(Data records)
· · · · ·
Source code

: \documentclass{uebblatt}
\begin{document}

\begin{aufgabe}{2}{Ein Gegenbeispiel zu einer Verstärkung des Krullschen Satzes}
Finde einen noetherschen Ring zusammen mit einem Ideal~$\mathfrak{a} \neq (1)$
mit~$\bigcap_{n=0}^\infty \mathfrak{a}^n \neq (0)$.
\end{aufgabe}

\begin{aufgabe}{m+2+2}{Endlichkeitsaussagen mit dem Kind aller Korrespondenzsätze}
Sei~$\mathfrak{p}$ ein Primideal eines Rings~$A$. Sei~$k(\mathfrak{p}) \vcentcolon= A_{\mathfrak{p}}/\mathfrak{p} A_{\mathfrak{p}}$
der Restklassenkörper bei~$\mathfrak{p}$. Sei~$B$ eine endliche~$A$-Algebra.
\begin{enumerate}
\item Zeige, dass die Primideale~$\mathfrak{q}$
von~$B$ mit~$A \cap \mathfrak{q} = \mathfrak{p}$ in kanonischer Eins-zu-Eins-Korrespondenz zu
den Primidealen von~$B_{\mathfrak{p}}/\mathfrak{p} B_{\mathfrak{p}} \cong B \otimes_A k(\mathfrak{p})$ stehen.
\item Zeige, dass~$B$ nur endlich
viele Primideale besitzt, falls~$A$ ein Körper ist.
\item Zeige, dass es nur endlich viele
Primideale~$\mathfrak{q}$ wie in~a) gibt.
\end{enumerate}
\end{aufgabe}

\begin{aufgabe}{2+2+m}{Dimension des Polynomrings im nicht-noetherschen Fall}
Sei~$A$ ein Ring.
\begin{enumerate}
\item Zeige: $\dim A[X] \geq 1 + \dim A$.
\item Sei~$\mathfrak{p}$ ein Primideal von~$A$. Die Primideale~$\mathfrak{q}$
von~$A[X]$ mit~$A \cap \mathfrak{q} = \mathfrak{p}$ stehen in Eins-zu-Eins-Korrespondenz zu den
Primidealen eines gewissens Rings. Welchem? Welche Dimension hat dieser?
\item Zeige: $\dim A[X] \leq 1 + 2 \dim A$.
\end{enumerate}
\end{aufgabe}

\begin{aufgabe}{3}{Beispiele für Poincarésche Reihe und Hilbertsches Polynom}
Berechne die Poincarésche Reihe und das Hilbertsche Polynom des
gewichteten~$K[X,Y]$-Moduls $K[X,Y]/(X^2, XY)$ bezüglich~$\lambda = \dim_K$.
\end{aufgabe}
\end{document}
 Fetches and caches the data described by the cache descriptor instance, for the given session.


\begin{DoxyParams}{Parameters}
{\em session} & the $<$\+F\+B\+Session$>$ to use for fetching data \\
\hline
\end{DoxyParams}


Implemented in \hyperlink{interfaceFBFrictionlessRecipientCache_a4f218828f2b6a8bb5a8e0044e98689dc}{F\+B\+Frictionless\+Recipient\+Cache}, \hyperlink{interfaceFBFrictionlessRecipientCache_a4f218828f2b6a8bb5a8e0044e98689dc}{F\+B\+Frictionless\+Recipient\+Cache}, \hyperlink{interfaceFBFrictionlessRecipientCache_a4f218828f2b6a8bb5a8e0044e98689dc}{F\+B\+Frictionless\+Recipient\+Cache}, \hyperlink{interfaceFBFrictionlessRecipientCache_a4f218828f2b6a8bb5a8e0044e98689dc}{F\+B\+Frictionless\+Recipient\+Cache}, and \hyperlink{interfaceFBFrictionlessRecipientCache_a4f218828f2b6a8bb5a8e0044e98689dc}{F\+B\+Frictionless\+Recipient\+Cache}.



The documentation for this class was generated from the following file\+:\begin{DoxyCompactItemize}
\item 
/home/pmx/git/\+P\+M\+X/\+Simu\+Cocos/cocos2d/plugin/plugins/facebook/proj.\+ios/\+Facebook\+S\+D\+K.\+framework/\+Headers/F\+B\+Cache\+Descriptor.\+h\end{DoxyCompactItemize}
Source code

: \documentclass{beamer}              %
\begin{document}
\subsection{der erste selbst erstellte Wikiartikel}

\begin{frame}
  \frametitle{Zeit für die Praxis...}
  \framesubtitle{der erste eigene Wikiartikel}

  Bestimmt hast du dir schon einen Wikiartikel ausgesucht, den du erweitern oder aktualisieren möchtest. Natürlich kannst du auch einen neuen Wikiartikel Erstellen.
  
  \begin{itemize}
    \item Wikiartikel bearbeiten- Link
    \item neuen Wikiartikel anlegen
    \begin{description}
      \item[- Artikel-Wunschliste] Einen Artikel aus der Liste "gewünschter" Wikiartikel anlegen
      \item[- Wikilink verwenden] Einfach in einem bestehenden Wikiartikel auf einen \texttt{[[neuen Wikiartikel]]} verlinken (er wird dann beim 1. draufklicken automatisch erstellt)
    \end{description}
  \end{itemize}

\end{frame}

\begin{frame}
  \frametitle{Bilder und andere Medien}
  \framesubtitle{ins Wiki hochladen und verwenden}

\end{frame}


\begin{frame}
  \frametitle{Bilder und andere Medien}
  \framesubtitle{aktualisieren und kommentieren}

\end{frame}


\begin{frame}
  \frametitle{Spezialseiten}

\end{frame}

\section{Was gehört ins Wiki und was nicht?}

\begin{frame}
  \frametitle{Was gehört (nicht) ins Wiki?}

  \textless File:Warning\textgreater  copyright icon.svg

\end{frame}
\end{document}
· · · · ·
> **How to complete this task**: Search the entries for "Dimension" and copy out each line that has it.

> **Written solution**:
\begin{aufgabe}{2+2+m}{Dimension des Polynomrings im nicht-noetherschen Fall}
Primidealen eines gewissens Rings. Welchem? Welche Dimension hat dieser?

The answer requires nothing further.